秋田で4年ぶり「NEXTモーターフェス」 自動車産業活性化へ連携

若者の自動車産業への興味を喚起し、地元の産業振興につなげることなどを目的としたイベント「あきたNEXTモーターフェスイン横手」が秋田ふるさと村(秋田県横手市)で開催された。自動車ディーラーを中心に県内に拠点を構える部品メーカーも連携し実施するもので、「あきたNEXTモーターショー」と交代で隔年ごとに開いている。今回は販売会社・団体23者がコンセプトモデルや独自コンテンツを出展。さらに新たな試みとして、販社と部品メーカーが共同で車載部品や技術を紹介し、自動車の魅力を多角的に発信した。2日間で約1万6千人の来場者が訪れにぎわった。

NEXTモーターフェスと同モーターショーは、県内の自動車販社と部品メーカーの代表者らで構成する実行委員会が主催。その会長はトヨタカローラ秋田の伊藤哲充社長が務める。モーターフェスでは、車両の紹介が中心となるモーターショーとは異なる視点で、自動車産業に触れてもらう機会の提供を目指している。2019年開催の前回は、中高生の自動車業界への興味喚起に向け、ユーチューバーと連携して秋田市で行った。
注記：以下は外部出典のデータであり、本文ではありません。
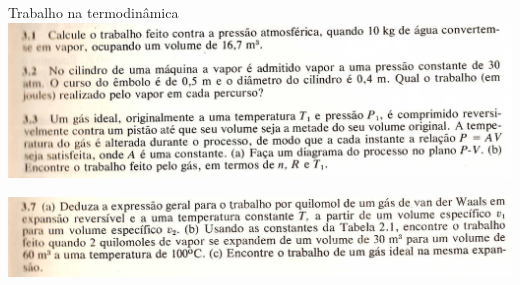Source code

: \documentclass[t,%
brazilian,%
11pt,%
aspectratio=169,%
table%
]{beamer}
\begin{document}

\begin{frame}{Trabalho na termodinâmica}
    \centering
    \includegraphics[width=\textwidth]{images/Captura de tela de 2023-04-17 13-42-39.png}

    \includegraphics[width=\textwidth]{images/Captura de tela de 2023-04-17 13-57-07.png}
\end{frame}
\end{document}
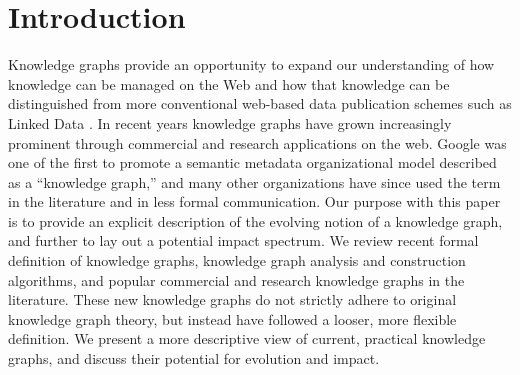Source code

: \section{Introduction}


Knowledge graphs provide an opportunity to expand our understanding of how knowledge can be managed on the Web and how that knowledge can be distinguished from more conventional web-based data publication schemes such as Linked Data \cite{bizer2009linked}.
In recent years knowledge graphs have grown increasingly prominent through commercial and research applications on the web.
Google was one of the first to promote a semantic metadata organizational model described as a ``knowledge graph,'' \cite{singhal2012introducing} and many other organizations have since used the term in the literature and in less formal communication.
Our purpose with this paper is to provide an explicit description of the evolving notion of a knowledge graph, and further to lay out a potential impact spectrum.  
We review recent formal definition of knowledge graphs, knowledge graph analysis and construction algorithms, and popular commercial and research knowledge graphs in the literature.
These new knowledge graphs do not strictly adhere to original knowledge graph theory, but instead have followed a looser, more flexible definition.
We present a more descriptive view of current, practical knowledge graphs, and discuss their potential for evolution and impact.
コロナ禍の影響で4年ぶりとなった今回は、10月28、29日に開催。伊藤会長は、「ジャパンモビリティショー」と同時期の開催となり、自動車関連イベントへの注目度が高まっていることから「(秋田のモーターフェスは)来場者とスタッフの距離感の近さや、出展者が連携したコンテンツが特徴となる。雑談を楽しんでもらいつつ、モビリティ社会への理解促進につなげていきたい」と狙いを述べた。
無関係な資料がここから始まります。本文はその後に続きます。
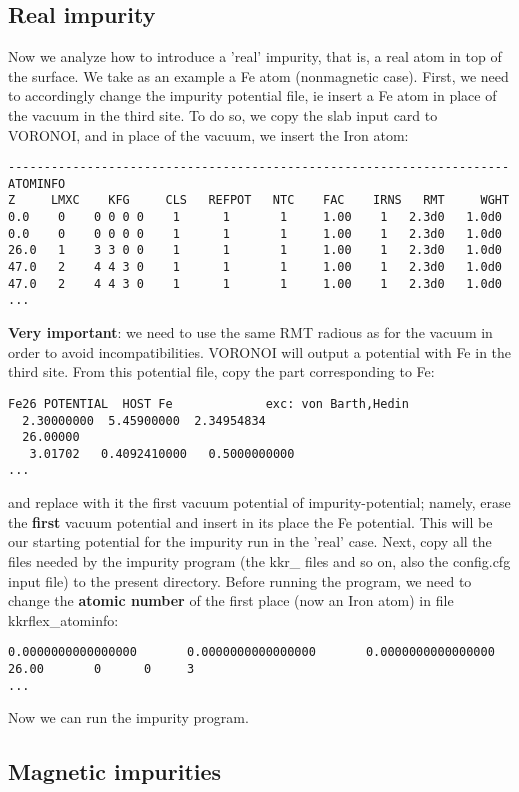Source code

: \documentclass[a4paper,10pt,fullpage]{report}
\begin{document}
\subsection{Real impurity}
\label{sec:real-impurity}

Now we analyze how to introduce a 'real' impurity,
that is, a real atom in top of the surface. 
We take as an example a Fe atom (nonmagnetic case).
First, we need to accordingly change the impurity potential file,
ie insert a Fe atom in place of the vacuum in the third site. 
To do so, we copy the slab input card to VORONOI, and in place
of the vacuum, we insert the Iron atom:
\begin{verbatim}
----------------------------------------------------------------------
ATOMINFO
Z     LMXC    KFG     CLS   REFPOT   NTC    FAC    IRNS   RMT     WGHT
0.0    0    0 0 0 0    1      1       1     1.00    1   2.3d0   1.0d0
0.0    0    0 0 0 0    1      1       1     1.00    1   2.3d0   1.0d0
26.0   1    3 3 0 0    1      1       1     1.00    1   2.3d0   1.0d0
47.0   2    4 4 3 0    1      1       1     1.00    1   2.3d0   1.0d0
47.0   2    4 4 3 0    1      1       1     1.00    1   2.3d0   1.0d0
...
\end{verbatim}
\textbf{Very important}: we need to use the same RMT radious 
as for the vacuum in order to avoid incompatibilities. 
VORONOI will output a potential with Fe in the third site. 
From this potential file, copy the part corresponding to Fe:
\begin{verbatim}
Fe26 POTENTIAL  HOST Fe             exc: von Barth,Hedin
  2.30000000  5.45900000  2.34954834
  26.00000
   3.01702   0.4092410000   0.5000000000
...
\end{verbatim}
and replace with it the first 
vacuum potential of impurity-potential; namely,
erase the \textbf{first} vacuum potential and insert in its
place the Fe potential. 
This will be our starting potential for the impurity run
in the 'real' case. Next, copy all the files needed by the impurity program 
(the kkr\_ files and so on, also the config.cfg input file) to the present directory. 
Before running the program, we need to change the
\textbf{atomic number} of the first place (now an Iron atom) 
in file kkrflex\_atominfo:
\begin{verbatim}
0.0000000000000000       0.0000000000000000       0.0000000000000000 26.00       0      0     3
...
\end{verbatim}
Now we can run the impurity program.

\subsection{Magnetic impurities}
\end{document}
会場では、販売各社が多彩な展示を繰り広げイベントを盛り上げた。トヨタ系ディーラーはドライブシミュレーターを用意し、県内4社の社名ロゴをボディーに表示したトヨタ「86(ハチロク)」でサーキット走行を疑似体験できるようにして、子どもを中心に人気を集めた。
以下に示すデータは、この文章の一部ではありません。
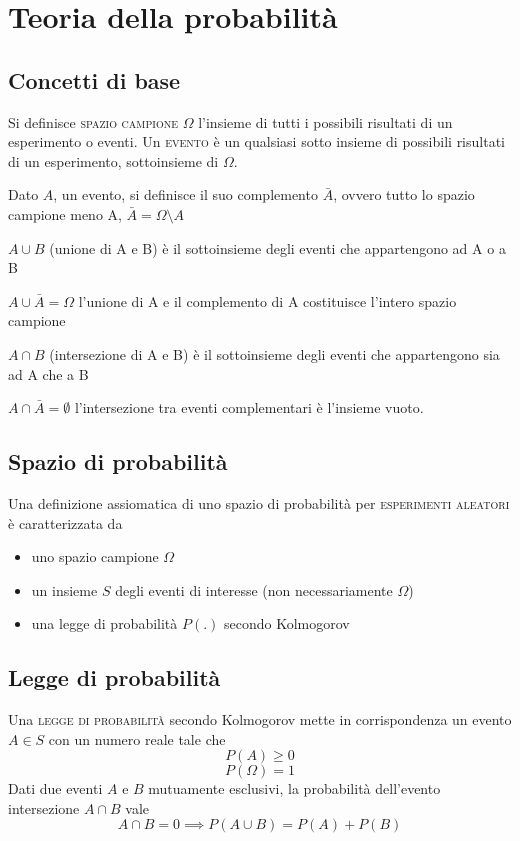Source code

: \chapter{Teoria della probabilità}
\label{ch:teoriasegnali-capitolo4}
\section{Concetti di base}
Si definisce \textsc{spazio campione} $\Omega$ l'insieme di tutti i possibili risultati di un esperimento o eventi. Un \textsc{evento} è un qualsiasi sotto insieme di possibili risultati di un esperimento, sottoinsieme di $\Omega$.

Dato $A$, un evento, si definisce il suo complemento $\bar{A}$, ovvero tutto lo spazio campione meno A, $\bar{A}=\Omega\setminus A$

$A\cup B$ (unione di A e B) è il sottoinsieme degli eventi che appartengono ad A o a B

$A\cup\bar{A}=\Omega$ l'unione di A e il complemento di A costituisce l'intero spazio campione

$A\cap B$ (intersezione di A e B) è il sottoinsieme degli eventi che appartengono sia ad A che a B

$A\cap\bar{A}=\emptyset$ l'intersezione tra eventi complementari è l'insieme vuoto.

\section{Spazio di probabilità}
Una definizione assiomatica di uno spazio di probabilità per \textsc{esperimenti aleatori} è caratterizzata da
\begin{itemize}
	\item uno spazio campione $\Omega$
	\item un insieme $S$ degli eventi di interesse (non necessariamente $\Omega$)
	\item una legge di probabilità $P(.)$ secondo Kolmogorov
\end{itemize}

\section{Legge di probabilità}
Una \textsc{legge di probabilità} secondo Kolmogorov mette in corrispondenza un evento $A\in S$ con un numero reale tale che
\begin{equation}
	P(A)\geq 0
\end{equation}
\begin{equation}
	P(\Omega)=1
\end{equation}
Dati due eventi $A$ e $B$ mutuamente esclusivi, la probabilità dell'evento intersezione $A\cap B$ vale
\begin{equation}
	A\cap B=0\implies P(A\cup B)=P(A)+P(B)
\end{equation}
加えて、ミネベアミツミ秋田事業所と連携したクイズラリーも実施。同社は、潟上市に拠点を置き、車載アンテナなど通信機器の設計開発を担う。製品は、すでに一部の自動車メーカーに採用されている。ブースでは、衛星からの情報を利用する測位アンテナなどを紹介。「条件が整うとレール幅3・8㌢㍍の電車のおもちゃに搭載して走行させても正確な位置がつかめる」(同社担当)というほど高い精度が特徴という。自動車以外にも搭載できる汎用性の高い製品の開発も進めており、農機具やドローンで採用拡大を見込み受注に取り組んでいる。

日産系販社は、登山用ベースキャンプとしての使用を想定した「キャラバン」のコンセプトカー紹介に加え、モーターなどを製造するアスターとともに、電気自動車(EV)の給電機能を活用したゲームを出展。来場者はコントローラーでファンのついたモーターを操作し、舞い上げた風船をリングに入れるゲームで得点を競った。

出展部品メーカーの中には、県内に拠点開設を予定する企業も多くみられた。「2028年の自動車」がコンセプトのモックカーを披露した東海理化トウホクは、24年に横手市での工場稼働を控える。愛知県の本社で製造するシフトレバーやサイドミラーの一部生産を移管し、120人ほどの現地採用を予定する。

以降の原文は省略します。